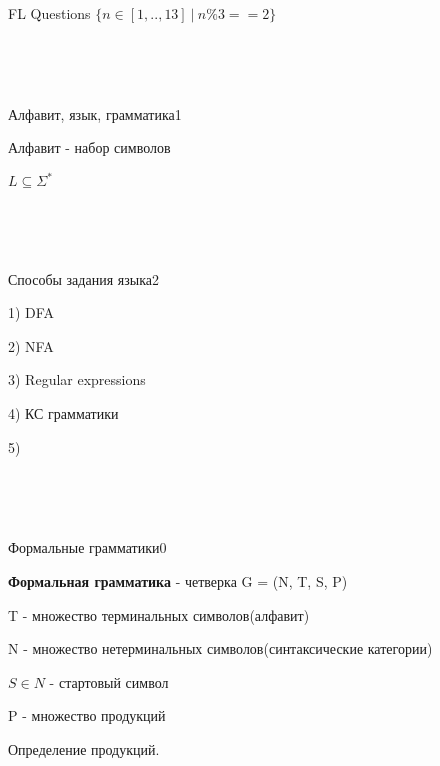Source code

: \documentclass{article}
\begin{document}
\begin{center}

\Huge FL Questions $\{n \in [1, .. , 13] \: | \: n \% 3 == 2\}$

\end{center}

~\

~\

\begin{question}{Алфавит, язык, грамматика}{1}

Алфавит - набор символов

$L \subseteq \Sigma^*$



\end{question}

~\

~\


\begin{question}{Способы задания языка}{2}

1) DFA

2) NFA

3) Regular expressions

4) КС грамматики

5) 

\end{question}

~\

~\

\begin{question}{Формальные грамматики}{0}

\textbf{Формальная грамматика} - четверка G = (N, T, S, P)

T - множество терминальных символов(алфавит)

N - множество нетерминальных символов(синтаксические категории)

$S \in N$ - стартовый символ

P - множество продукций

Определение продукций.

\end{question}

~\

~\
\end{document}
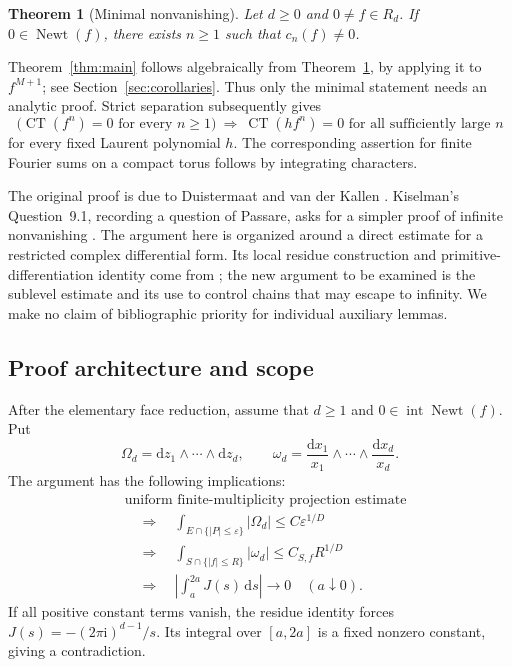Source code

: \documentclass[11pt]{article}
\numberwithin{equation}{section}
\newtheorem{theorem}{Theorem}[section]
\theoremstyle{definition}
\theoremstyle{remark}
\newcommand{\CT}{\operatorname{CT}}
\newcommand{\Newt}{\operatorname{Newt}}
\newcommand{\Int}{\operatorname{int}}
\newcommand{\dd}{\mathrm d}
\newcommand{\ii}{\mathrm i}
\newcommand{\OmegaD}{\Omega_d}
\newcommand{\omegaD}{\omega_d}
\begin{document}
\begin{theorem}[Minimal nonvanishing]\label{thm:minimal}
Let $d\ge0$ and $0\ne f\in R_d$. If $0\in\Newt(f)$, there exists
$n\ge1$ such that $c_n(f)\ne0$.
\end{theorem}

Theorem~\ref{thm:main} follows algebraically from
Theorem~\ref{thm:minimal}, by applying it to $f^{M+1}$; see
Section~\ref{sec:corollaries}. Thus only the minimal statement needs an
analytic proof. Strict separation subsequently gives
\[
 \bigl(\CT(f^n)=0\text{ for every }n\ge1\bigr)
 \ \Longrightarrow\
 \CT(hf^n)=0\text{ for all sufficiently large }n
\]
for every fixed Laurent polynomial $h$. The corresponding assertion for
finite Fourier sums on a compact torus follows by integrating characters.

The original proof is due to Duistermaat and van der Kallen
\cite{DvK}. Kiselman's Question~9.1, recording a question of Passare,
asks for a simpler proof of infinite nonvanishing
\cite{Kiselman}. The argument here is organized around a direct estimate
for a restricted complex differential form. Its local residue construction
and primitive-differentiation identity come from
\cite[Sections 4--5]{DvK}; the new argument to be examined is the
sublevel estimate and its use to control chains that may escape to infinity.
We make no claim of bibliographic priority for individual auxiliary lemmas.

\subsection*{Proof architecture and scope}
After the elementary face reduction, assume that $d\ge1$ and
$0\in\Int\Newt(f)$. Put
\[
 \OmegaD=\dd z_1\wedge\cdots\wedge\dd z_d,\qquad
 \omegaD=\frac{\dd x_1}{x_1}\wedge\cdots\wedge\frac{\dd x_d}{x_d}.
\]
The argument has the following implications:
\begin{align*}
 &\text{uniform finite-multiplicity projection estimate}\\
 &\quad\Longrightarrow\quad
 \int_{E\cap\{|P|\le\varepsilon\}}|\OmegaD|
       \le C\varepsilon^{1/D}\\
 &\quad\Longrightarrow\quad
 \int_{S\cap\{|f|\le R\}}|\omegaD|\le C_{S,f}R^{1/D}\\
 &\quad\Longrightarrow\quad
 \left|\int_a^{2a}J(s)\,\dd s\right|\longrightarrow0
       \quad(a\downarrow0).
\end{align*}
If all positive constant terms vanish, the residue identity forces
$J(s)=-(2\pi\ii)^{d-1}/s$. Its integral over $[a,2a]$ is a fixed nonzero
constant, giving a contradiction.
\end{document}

= = = = =

> **What you have to do**:
The answer must consist of every line from the entries that holds the string "множество".

> **Exercise response**:
T - множество терминальных символов(алфавит)
N - множество нетерминальных символов(синтаксические категории)
P - множество продукций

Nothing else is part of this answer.